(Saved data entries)
⟨
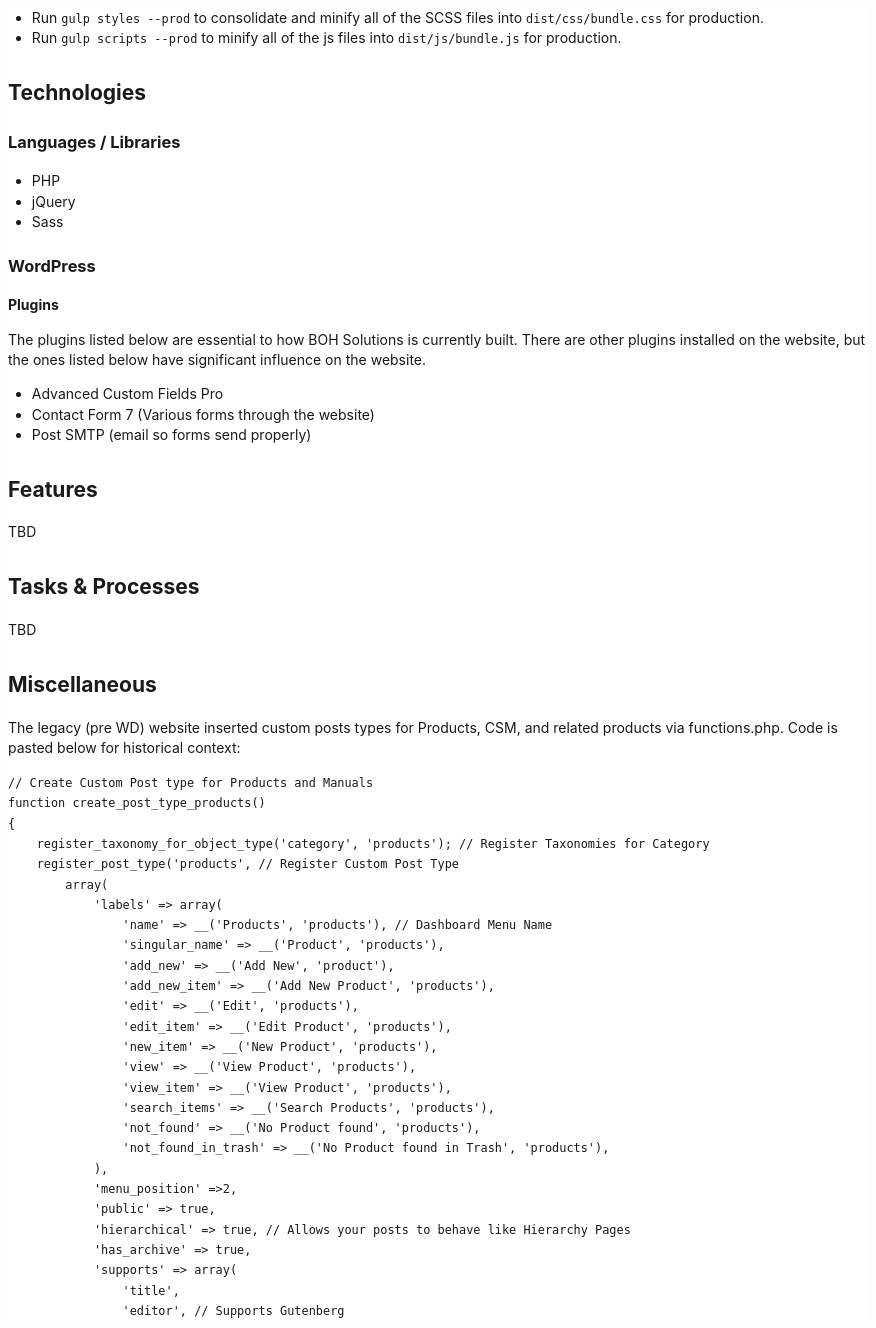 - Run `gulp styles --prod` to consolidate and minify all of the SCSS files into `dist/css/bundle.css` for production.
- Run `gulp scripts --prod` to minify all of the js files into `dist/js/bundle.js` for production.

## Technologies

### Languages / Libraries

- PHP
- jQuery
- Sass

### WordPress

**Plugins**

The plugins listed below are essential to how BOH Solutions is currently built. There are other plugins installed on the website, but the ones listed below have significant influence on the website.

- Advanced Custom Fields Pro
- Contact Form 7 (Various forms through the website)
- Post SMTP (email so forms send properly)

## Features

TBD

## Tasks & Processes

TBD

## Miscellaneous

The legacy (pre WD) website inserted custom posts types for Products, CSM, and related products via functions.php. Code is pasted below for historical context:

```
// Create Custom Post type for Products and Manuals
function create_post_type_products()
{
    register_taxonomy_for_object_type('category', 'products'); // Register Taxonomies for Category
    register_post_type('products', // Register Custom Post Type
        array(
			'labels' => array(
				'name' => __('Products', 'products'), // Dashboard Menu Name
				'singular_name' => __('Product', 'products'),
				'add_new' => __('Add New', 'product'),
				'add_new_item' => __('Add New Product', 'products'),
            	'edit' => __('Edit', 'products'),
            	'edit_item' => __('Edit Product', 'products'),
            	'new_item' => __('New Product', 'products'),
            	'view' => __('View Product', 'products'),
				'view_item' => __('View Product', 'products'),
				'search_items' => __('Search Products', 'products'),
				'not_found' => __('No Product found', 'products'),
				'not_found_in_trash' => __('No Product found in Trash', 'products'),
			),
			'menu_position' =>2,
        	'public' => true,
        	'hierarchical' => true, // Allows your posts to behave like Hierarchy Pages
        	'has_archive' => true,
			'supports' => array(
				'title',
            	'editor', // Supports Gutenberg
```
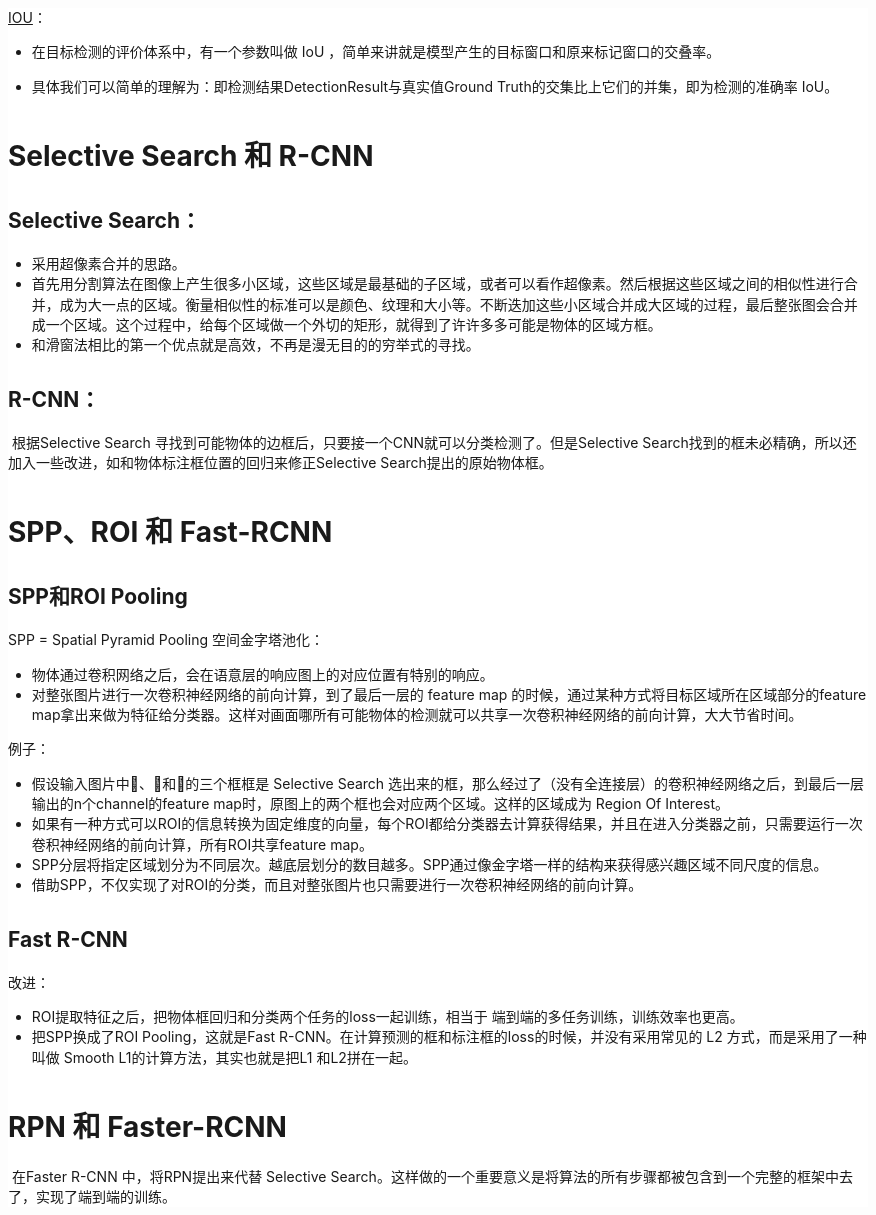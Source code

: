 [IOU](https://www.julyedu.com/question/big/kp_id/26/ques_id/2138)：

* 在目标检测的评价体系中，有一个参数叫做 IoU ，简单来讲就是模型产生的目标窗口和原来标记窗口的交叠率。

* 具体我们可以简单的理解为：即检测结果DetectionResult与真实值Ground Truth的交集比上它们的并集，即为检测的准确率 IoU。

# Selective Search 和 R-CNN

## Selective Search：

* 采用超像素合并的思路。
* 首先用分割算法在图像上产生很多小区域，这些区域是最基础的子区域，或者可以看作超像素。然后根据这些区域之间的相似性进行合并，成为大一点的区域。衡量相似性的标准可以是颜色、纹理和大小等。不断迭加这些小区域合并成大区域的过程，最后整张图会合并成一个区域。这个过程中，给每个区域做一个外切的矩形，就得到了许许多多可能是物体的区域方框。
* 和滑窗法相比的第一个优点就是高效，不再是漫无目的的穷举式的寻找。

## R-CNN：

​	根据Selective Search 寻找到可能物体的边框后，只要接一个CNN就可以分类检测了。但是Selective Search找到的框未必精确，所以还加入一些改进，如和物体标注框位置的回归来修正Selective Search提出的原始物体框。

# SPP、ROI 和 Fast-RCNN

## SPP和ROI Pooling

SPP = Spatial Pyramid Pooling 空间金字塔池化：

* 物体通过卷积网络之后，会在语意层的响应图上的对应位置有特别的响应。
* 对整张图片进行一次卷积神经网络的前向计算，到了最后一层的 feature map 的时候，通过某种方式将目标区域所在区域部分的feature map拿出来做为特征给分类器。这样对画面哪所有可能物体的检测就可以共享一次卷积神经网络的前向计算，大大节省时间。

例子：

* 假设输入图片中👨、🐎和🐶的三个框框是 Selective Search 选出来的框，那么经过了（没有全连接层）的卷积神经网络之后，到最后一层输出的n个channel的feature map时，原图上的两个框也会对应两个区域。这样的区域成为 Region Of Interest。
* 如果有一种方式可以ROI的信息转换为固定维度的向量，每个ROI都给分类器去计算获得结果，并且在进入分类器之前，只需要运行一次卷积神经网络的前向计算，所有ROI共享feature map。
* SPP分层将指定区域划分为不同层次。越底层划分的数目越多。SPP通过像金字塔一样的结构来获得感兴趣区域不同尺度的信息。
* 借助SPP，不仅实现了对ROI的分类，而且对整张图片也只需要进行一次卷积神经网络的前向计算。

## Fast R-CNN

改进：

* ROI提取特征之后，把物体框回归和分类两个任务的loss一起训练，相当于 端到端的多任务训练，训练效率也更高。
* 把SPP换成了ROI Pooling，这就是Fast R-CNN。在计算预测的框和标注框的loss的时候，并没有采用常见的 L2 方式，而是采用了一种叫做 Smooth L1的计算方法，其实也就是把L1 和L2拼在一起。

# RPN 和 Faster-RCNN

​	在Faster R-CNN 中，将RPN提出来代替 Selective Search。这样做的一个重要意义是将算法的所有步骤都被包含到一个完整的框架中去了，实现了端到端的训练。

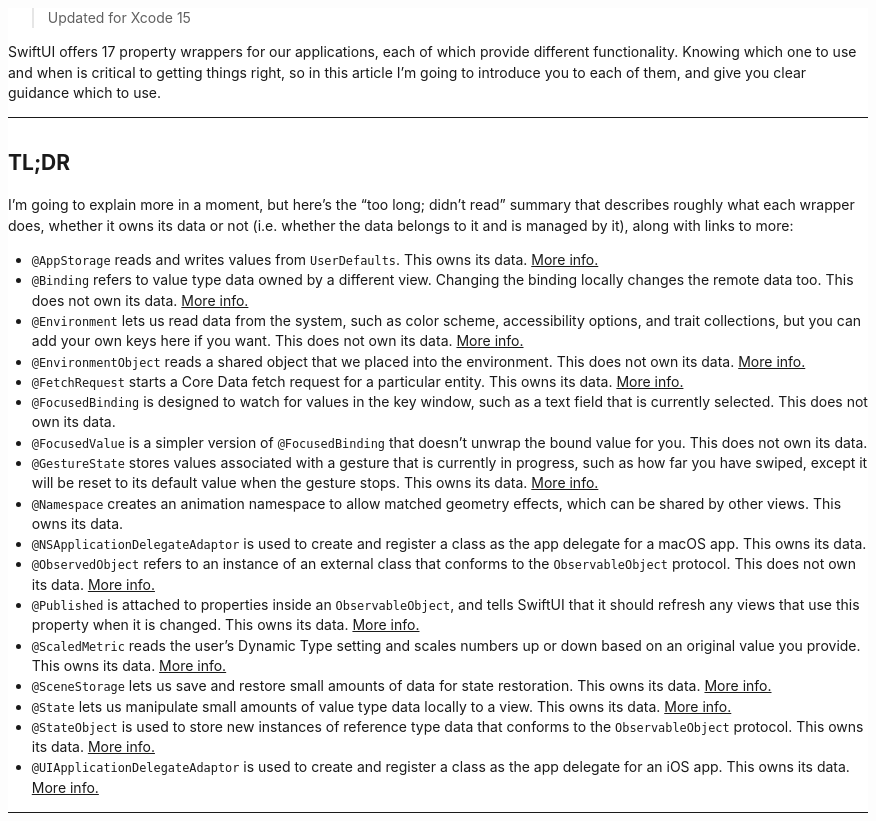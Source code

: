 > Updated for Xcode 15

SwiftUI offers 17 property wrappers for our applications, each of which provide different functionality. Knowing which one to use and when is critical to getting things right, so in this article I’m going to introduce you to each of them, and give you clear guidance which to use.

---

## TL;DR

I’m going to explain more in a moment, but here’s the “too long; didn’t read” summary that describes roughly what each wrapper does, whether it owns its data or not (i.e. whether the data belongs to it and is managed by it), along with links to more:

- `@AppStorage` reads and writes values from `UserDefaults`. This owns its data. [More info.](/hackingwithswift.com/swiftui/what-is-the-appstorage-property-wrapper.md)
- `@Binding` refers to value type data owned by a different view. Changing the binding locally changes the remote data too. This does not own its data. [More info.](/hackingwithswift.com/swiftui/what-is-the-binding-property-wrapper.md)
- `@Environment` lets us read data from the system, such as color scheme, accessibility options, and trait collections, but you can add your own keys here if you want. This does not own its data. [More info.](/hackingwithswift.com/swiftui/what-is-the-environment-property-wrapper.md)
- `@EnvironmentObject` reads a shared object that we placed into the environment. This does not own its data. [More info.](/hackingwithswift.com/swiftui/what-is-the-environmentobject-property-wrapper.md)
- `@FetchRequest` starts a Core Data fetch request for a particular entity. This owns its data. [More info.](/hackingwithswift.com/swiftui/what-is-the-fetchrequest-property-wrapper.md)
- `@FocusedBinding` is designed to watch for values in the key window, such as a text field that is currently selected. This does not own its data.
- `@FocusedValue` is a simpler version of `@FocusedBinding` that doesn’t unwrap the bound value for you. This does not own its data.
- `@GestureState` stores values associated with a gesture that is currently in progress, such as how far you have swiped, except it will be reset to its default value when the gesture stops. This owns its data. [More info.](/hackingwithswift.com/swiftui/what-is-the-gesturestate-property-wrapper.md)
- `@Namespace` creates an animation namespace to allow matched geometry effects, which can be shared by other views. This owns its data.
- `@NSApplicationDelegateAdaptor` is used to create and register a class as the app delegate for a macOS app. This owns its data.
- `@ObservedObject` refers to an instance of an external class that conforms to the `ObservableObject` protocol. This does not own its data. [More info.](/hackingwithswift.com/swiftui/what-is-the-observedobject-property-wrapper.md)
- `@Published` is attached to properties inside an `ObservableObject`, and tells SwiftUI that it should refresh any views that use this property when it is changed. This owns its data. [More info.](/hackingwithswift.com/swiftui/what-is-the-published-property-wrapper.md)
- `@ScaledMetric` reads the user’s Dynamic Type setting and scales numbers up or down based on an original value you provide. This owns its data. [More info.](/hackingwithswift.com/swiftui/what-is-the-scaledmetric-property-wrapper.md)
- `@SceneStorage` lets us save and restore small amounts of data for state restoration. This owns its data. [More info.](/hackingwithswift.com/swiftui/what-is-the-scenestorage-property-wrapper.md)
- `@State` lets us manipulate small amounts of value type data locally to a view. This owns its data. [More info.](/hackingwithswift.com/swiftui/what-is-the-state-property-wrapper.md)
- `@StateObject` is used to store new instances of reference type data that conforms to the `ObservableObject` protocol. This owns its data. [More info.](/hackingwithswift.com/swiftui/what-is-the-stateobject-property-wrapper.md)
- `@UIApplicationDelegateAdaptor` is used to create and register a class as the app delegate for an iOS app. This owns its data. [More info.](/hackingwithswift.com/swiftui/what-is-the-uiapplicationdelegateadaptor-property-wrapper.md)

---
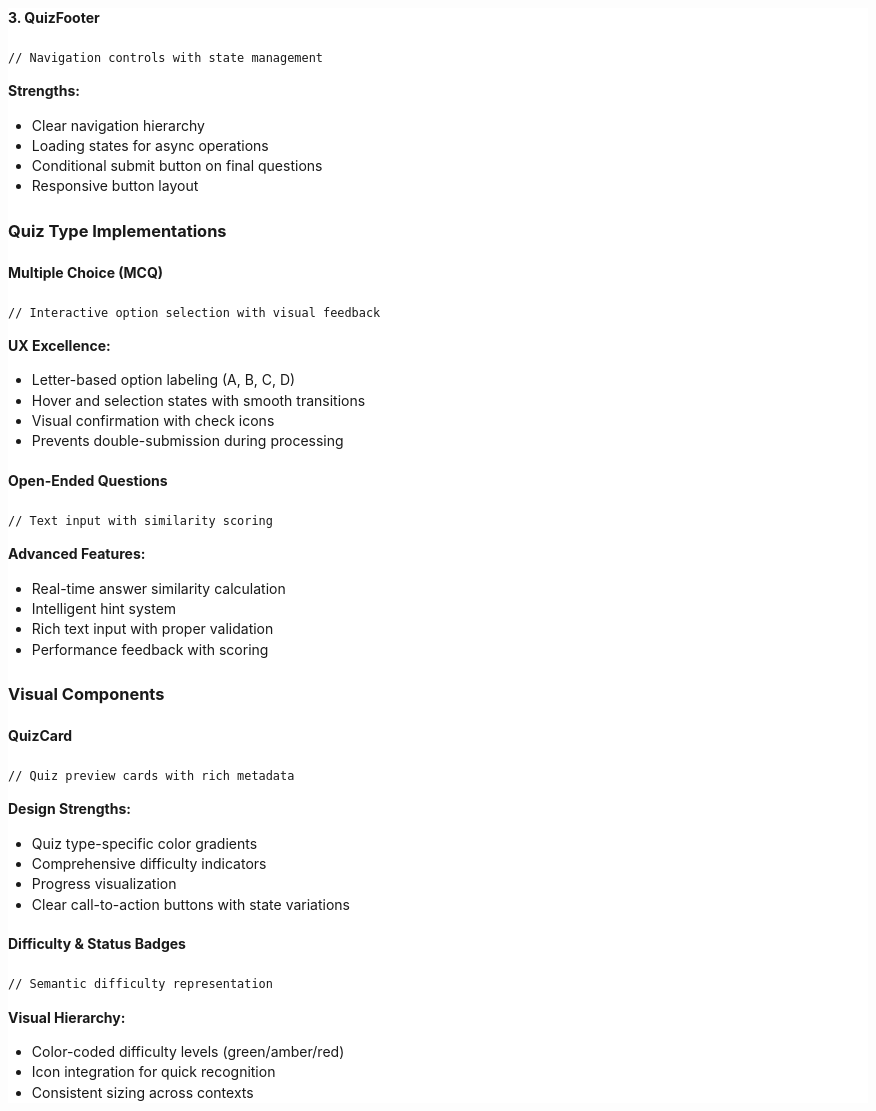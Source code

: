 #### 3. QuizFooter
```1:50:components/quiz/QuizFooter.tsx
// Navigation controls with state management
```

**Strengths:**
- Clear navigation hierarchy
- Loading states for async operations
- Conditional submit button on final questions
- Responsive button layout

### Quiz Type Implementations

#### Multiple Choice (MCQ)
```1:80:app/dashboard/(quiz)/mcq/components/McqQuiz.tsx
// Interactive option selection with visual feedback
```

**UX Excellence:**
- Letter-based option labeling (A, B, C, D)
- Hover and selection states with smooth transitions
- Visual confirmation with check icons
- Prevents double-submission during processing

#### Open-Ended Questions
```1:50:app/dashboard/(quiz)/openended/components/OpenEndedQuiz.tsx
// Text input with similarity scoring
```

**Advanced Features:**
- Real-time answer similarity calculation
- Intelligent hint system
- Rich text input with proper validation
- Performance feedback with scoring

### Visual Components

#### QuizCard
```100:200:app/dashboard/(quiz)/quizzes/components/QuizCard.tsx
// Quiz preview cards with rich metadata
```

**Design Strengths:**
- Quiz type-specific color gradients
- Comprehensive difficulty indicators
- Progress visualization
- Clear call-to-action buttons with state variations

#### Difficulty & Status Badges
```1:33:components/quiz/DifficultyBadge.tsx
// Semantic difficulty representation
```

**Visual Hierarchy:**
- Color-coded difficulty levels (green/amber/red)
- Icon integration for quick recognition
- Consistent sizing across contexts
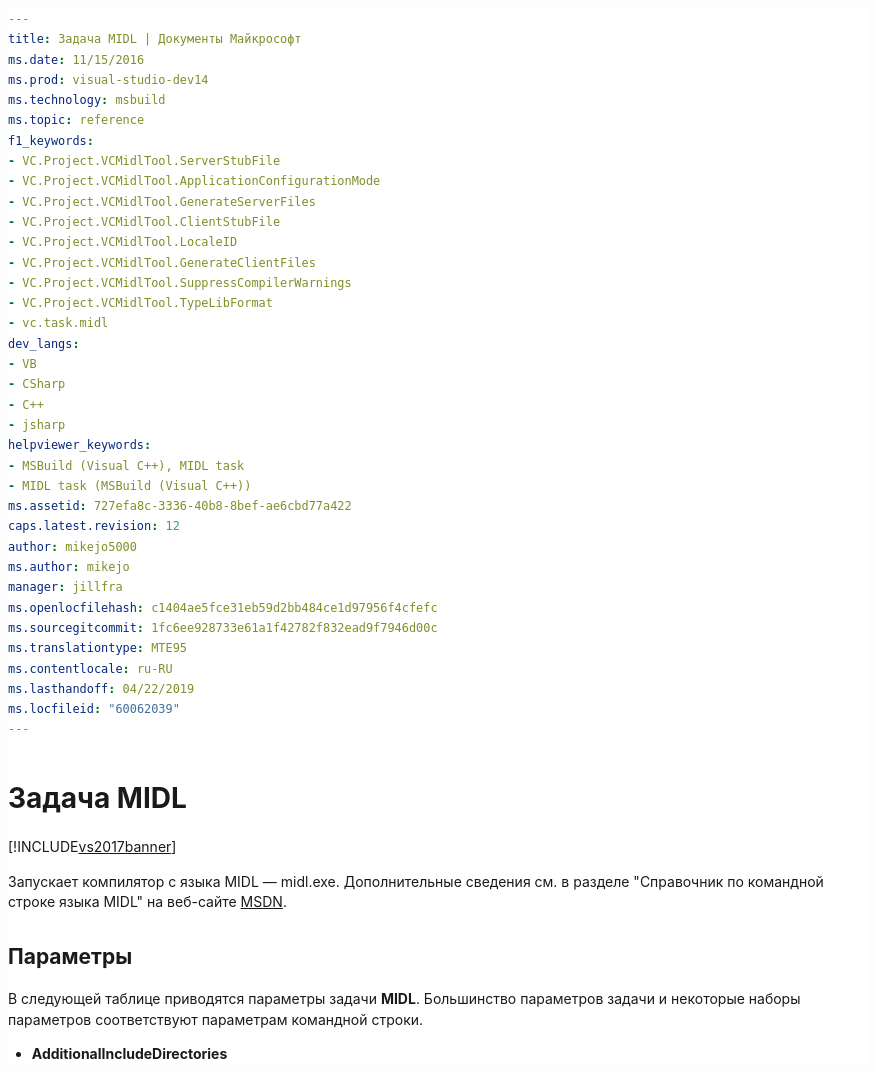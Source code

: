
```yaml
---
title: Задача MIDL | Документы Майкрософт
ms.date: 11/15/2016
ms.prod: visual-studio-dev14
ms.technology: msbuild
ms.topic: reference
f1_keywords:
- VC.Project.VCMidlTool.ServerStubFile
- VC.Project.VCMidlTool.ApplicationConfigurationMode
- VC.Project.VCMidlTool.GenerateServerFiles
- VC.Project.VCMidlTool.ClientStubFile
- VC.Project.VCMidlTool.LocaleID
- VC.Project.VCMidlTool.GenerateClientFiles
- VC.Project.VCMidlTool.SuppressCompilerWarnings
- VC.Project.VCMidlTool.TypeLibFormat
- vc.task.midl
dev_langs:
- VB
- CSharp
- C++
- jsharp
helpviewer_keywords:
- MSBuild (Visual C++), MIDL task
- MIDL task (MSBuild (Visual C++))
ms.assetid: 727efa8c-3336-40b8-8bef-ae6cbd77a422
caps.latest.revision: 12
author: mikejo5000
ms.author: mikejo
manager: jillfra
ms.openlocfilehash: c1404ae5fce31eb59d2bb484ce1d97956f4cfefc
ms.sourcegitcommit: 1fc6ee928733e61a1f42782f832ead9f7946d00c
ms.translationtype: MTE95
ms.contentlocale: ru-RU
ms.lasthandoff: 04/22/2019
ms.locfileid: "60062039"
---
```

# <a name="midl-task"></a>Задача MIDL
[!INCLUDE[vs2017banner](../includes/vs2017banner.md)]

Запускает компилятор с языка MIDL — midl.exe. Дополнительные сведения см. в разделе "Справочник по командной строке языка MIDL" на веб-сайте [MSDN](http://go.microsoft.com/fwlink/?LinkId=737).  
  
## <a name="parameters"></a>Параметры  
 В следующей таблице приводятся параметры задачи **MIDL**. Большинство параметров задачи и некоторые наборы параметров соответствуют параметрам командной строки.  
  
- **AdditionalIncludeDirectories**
⟩
**GOAL OF THE EXERCISE:** Report all lines above with "which".

**FINISHED EXERCISE:**
SwiftUI offers 17 property wrappers for our applications, each of which provide different functionality. Knowing which one to use and when is critical to getting things right, so in this article I’m going to introduce you to each of them, and give you clear guidance which to use.
- `@Namespace` creates an animation namespace to allow matched geometry effects, which can be shared by other views. This owns its data.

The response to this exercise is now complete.